(Stored data entries)
* * * * *

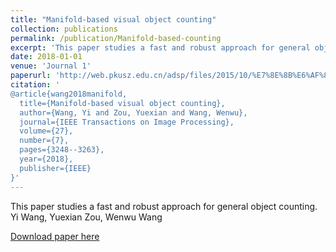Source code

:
 ```yaml
---
title: "Manifold-based visual object counting"
collection: publications
permalink: /publication/Manifold-based-counting
excerpt: 'This paper studies a fast and robust approach for general object counting.<br/><img src='/images/500x300.png'>'
date: 2018-01-01
venue: 'Journal 1'
paperurl: 'http://web.pkusz.edu.cn/adsp/files/2015/10/%E7%8E%8B%E6%AF%85TIP%E6%96%87%E7%AB%A0-%E6%9C%80%E7%BB%88%E7%89%88.pdf'
citation: '
@article{wang2018manifold,
  title={Manifold-based visual object counting},
  author={Wang, Yi and Zou, Yuexian and Wang, Wenwu},
  journal={IEEE Transactions on Image Processing},
  volume={27},
  number={7},
  pages={3248--3263},
  year={2018},
  publisher={IEEE}
}'
---
```

This paper studies a fast and robust approach for general object counting.
Yi Wang, Yuexian Zou, Wenwu Wang

[Download paper here](http://web.pkusz.edu.cn/adsp/files/2015/10/%E7%8E%8B%E6%AF%85TIP%E6%96%87%E7%AB%A0-%E6%9C%80%E7%BB%88%E7%89%88.pdf)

* * * * *

Within the entries above, find every line where the string "pkusz" occurs, and copy it.

→ **REPLY**:
paperurl: 'http://web.pkusz.edu.cn/adsp/files/2015/10/%E7%8E%8B%E6%AF%85TIP%E6%96%87%E7%AB%A0-%E6%9C%80%E7%BB%88%E7%89%88.pdf'
[Download paper here](http://web.pkusz.edu.cn/adsp/files/2015/10/%E7%8E%8B%E6%AF%85TIP%E6%96%87%E7%AB%A0-%E6%9C%80%E7%BB%88%E7%89%88.pdf)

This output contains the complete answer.